Long-Term Care Survey Alert

QUALITY OF CARE:

Go On A Quest For The Best--Develop Top-Notch Nursing Policies And Procedures

7 ways to keep a step ahead of the latest evidence-based practices.

You want to do nursing procedures "by the book," so to speak, if you don't want surveyors to throw the book at your facility.

The following strategies will help ensure your facility develops nursing policies and procedures that surveyors and plaintiff attorneys can't use as fodder for F tags and lawsuits.

1. Avoid a "cut and paste" approach to developing manuals. You don't want to just copy nursing policies and procedures from a form book, warns Joseph Bianculli, an attorney in private practice in Arlington, VA. Instead, think through whether the p/p meet the accepted standard of care in your setting, he advises.

Avoid this: One newly hired DON tells Eli that her nursing home administrator told her to simply use the nursing policies and procedures she'd  developed for her previous hospital employer. But that approach will set you up for survey problems because "the standard of care for a hospital will be different than the one in long-term care," observes Nancy Shellhorse, an attorney with Thompson & Knight, LLP in Austin, TX. "The standard in a nursing facility may be higher, as it is for pressure ulcers," she says. "A subacute  nursing facility would be held to a different standard than a chronic-care facility."

Real-world solution: One facility consulted with geriatric nurse practitioners to identify a nursing textbook and other resources best suited to its care population. The nursing administration staff then used the resources to supplement a nursing procedure manual. Each nursing procedure in the policy/procedure manual provided some basic "how to" information and referred the reader to designated pages in the nursing texts marked with color-coded tabs.
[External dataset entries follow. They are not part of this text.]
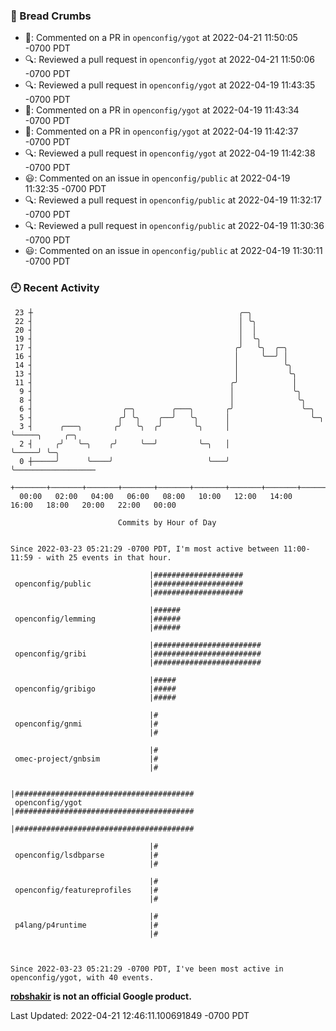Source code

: ### 🍞 Bread Crumbs

 * 💬: Commented on a PR in  `openconfig/ygot` at 2022-04-21 11:50:05 -0700 PDT
 * 🔍: Reviewed a pull request in  `openconfig/ygot` at 2022-04-21 11:50:06 -0700 PDT
 * 🔍: Reviewed a pull request in  `openconfig/ygot` at 2022-04-19 11:43:35 -0700 PDT
 * 💬: Commented on a PR in  `openconfig/ygot` at 2022-04-19 11:43:34 -0700 PDT
 * 💬: Commented on a PR in  `openconfig/ygot` at 2022-04-19 11:42:37 -0700 PDT
 * 🔍: Reviewed a pull request in  `openconfig/ygot` at 2022-04-19 11:42:38 -0700 PDT
 * 😃: Commented on an issue in `openconfig/public` at 2022-04-19 11:32:35 -0700 PDT
 * 🔍: Reviewed a pull request in  `openconfig/public` at 2022-04-19 11:32:17 -0700 PDT
 * 🔍: Reviewed a pull request in  `openconfig/public` at 2022-04-19 11:30:36 -0700 PDT
 * 😃: Commented on an issue in `openconfig/public` at 2022-04-19 11:30:11 -0700 PDT

### 🕘 Recent Activity
```
 23 ┼                                              ╭─╮
 22 ┤                                              │ ╰╮
 20 ┤                                              │  │
 19 ┤                                              │  ╰╮
 17 ┤                                             ╭╯   ╰╮  ╭─╮
 16 ┤                                             │     ╰──╯ │
 14 ┤                                             │          ╰╮
 13 ┤                                             │           ╰╮
 11 ┤                                            ╭╯            │
  9 ┤                                            │             ╰╮
  8 ┤                                            │              ╰╮
  6 ┤                    ╭─╮        ╭───╮       ╭╯               ╰─╮
  5 ┤                   ╭╯ ╰╮    ╭──╯   ╰╮      │                  ╰─╮
  3 ┤      ╭───╮       ╭╯   ╰╮  ╭╯       ╰╮     │                    ╰─────╮     ╭─╮
  2 ┤     ╭╯   ╰─╮    ╭╯     ╰──╯         ╰─╮   │                          ╰─────╯ ╰─╮
  0 ┼─────╯      ╰────╯                     ╰───╯                                    ╰──────────────────
    +───────+───────+───────+───────+───────+───────+───────+───────+───────+───────+───────+───────+────
  00:00   02:00   04:00   06:00   08:00   10:00   12:00   14:00   16:00   18:00   20:00   22:00   00:00   

						Commits by Hour of Day


Since 2022-03-23 05:21:29 -0700 PDT, I'm most active between 11:00-11:59 - with 25 events in that hour.

```



```
                               |####################
 openconfig/public             |####################
                               |####################

                               |######
 openconfig/lemming            |######
                               |######

                               |########################
 openconfig/gribi              |########################
                               |########################

                               |#####
 openconfig/gribigo            |#####
                               |#####

                               |#
 openconfig/gnmi               |#
                               |#

                               |#
 omec-project/gnbsim           |#
                               |#

                               |########################################
 openconfig/ygot               |########################################
                               |########################################

                               |#
 openconfig/lsdbparse          |#
                               |#

                               |#
 openconfig/featureprofiles    |#
                               |#

                               |#
 p4lang/p4runtime              |#
                               |#



Since 2022-03-23 05:21:29 -0700 PDT, I've been most active in openconfig/ygot, with 40 events.

```
**[robshakir](mailto:robjs@google.com) is not an official Google product.**  


Last Updated: 2022-04-21 12:46:11.100691849 -0700 PDT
The facility maintained copies of the nursing textbooks chained to the nursing station desk and in the medication room.

2. Don't let consultants lead you astray. If you use consultants to help you develop manuals, make sure they know long-term care and geriatrics, advises Shellhorse. "The consultant told me to do it" won't fly with surveyors asking you to explain why a faulty nursing procedure caused a negative outcome.

3. Incorporate manufacturers' instructions for use (IFUs) in your policies/procedures. Using an IFU helps the facility reduce its liability if a resident suffers an adverse event from a product or procedure, says Kathleen Thimsen, RN, ET, MSN, president of RARE Consulting Inc. in Bella Vista, AR. 
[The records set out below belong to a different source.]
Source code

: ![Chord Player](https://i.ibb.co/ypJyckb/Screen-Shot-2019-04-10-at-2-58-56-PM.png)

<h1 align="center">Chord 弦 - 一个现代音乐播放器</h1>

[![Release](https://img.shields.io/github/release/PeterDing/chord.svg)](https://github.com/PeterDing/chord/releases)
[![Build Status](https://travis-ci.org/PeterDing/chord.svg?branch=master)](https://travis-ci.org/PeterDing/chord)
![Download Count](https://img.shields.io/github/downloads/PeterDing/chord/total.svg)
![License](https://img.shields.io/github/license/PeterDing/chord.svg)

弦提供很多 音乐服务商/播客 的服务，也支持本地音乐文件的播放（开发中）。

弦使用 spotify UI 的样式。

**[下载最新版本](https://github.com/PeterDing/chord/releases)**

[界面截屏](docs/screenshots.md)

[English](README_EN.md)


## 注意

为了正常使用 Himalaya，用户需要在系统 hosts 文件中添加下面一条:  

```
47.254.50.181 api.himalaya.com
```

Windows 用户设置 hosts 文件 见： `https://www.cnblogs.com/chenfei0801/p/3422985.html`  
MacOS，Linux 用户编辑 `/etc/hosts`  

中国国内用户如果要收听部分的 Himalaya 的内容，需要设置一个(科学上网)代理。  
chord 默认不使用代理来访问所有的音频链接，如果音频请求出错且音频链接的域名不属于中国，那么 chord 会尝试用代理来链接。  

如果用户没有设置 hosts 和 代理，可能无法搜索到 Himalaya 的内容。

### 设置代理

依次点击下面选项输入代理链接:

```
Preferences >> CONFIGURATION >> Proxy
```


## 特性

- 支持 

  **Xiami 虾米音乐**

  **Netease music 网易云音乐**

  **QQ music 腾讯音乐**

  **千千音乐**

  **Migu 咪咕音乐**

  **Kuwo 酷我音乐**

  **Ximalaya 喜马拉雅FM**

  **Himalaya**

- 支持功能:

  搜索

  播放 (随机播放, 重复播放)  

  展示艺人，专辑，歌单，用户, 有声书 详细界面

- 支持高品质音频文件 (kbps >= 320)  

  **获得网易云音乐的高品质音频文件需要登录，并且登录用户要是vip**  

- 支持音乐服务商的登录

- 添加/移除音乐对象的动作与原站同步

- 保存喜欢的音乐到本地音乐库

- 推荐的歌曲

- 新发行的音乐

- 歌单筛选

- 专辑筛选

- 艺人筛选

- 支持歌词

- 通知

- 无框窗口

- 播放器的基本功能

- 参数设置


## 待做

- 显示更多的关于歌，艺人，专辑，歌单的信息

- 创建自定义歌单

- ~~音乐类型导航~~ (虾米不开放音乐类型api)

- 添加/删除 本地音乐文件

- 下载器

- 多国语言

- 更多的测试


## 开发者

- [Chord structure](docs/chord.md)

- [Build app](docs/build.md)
Beware of "off label" use of a wound-care product or device, Thimsen cautions. The physician and facility administrator should decide--in consultation with the manufacturer--when to develop p/p allowing staff to use a product for a purpose other than what the Food and Drug Administration has approved, Thimsen says.

Tip: Some vendors will supply cute laminated cards and charts spelling out how use a device, such as a glucometer, correctly. Post those in the medication room and on medication and treatment carts.

4. Tap the expertise of your respiratory care providers and pharmacy. Encore Healthcare works with its medical vendors to develop best practice policies and procedures for ventilator and respiratory care, IVs and total parenteral nutrition (TPN).

"We use a respiratory therapy company that helps us obtain evidence-based practices for our ventilator unit," says Susan Davis, MS, RN, VP of clinical operations for the Columbia, MD-based nursing facility chain. "And we use our pharmacy vendor to do the same related to TPN and IV therapy."

5. Keep non-nursing disciplines in the loop for more complex skilled nursing procedures. For example, when providing ventilator services, you need multiple p/p to address each discipline and aspect of care, including nursing, medical, respiratory therapy and ventilator operation, advises Grace Barbiere, RN, director of nursing services for Dr. William O. Benenson Rehab Pavilion in Flushing, NY, which has a ventilator unit.

6. Update your policies and procedures on a regular basis. Encore Healthcare reviews its policies with its vendors' input at least annually to see if they need updating, says Davis.

Tip: Give staff nurses Internet access at work to search for updates on the best way to do a nursing procedure or a care practice, suggests Diana Waugh, BSN, RN, principal of Waugh Consulting in Waterville, OH. The nurses can then share what they find out with the care team.

7. Educate, educate, educate. No policy/procedure will help guide care if the staff doesn't read it, says Clare Hendrick, RN, a geriatric nurse practitioner and consultant in San Clemente, CA. "Training according to the information in the manuals is what it's all about."